Figura 2 – Le emissioni di gas serra dall’agricoltura sono ancora elevate
Come intervenire
Che soluzioni possiamo immaginare? Difficile riassumere qui le numerose iniziative possibili per limitare l’impatto ambientale dell’agricoltura, per le quali si rimanda per esempio a un’analisi dell’Ocse. Ma poiché si è parlato di risorse, si potrebbe per esempio reindirizzare una parte maggiore del supporto pubblico già disponibile verso azioni per affrontare la transizione ecologica. Si può anche pensare – nel limite di quello che il territorio può dare – di cambiare la composizione del prodotto coltivato. Ci sono colture e allevamenti che garantiscono in media maggiore produttività e migliori ritorni economici. Questo può anche aiutare a battere la concorrenza di alcuni grandi paesi che si affacciano ora al mercato europeo, come l’Ucraina o il Brasile.

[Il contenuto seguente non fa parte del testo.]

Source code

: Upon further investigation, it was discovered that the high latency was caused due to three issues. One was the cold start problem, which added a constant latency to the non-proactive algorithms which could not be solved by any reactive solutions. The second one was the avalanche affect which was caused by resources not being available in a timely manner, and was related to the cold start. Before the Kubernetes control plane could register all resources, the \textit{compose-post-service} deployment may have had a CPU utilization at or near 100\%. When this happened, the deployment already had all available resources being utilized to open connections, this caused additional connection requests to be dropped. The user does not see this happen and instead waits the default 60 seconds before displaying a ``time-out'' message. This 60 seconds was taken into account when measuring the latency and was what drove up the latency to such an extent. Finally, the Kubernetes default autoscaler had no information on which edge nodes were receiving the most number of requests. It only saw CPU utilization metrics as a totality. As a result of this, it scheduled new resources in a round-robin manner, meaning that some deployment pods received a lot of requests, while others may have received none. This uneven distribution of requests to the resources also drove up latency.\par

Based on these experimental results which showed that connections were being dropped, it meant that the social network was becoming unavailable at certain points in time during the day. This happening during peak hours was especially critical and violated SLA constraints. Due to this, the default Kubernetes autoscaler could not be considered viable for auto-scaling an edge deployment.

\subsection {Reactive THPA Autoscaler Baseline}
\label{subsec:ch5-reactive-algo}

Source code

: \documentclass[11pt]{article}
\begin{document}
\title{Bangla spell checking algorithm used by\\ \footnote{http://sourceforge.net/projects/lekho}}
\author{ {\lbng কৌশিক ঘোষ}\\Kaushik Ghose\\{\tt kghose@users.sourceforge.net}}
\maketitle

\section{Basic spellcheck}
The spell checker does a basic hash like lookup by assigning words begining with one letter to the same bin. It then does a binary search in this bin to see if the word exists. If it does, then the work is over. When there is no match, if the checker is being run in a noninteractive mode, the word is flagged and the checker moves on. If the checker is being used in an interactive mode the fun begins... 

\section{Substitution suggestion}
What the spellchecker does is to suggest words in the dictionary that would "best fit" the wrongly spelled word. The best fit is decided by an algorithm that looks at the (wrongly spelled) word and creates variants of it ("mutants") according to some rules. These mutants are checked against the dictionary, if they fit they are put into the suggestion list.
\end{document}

Ma cambiare il modo di produrre richiede soprattutto investimenti. Nel 2020 più della metà delle imprese agricole nell’Unione europea ha coltivato meno di 10 ettari, cioè una superficie di poco più di 300 metri per lato, e tipicamente ha consumato la metà della propria produzione per auto-sostentamento. Dato che le imprese piccole hanno particolare difficoltà a investire, si può pensare a un consolidamento di più aziende in un’entità più grande, sia essa una cooperativa, un consorzio, o una fusione di più aziende. Peraltro, si tratta di un trend già in atto.
Imprese più grandi sono anche mediamente più produttive, innovative e con maggiore potenziale di crescita, il che può tradursi in più bassi prezzi al consumo e maggiore occupazione nel settore, a parità di qualità prodotta. Per qualche ragione, purtroppo, l’Italia è uno di cinque paesi della Ue nei quali la produttività dei fattori di produzione nel settore agricolo è diminuita tra il 2011 e il 2019, assieme a Grecia, Malta, Cipro e Danimarca.
Riassumendo, il settore agricolo europeo ha ottenuto di recente nuove vittorie politiche, che si sommano alle ingenti risorse già spese a suo supporto, e nonostante un impatto ambientale importante e pressoché costante nel tempo. Ben presto si dovranno poi aggiungere risorse pubbliche per affrontare le conseguenze di fenomeni metereologici estremi e dell’erosione del suolo e delle coste. Forse è tempo di pensare a riforme più incisive delle politiche pubbliche nel settore.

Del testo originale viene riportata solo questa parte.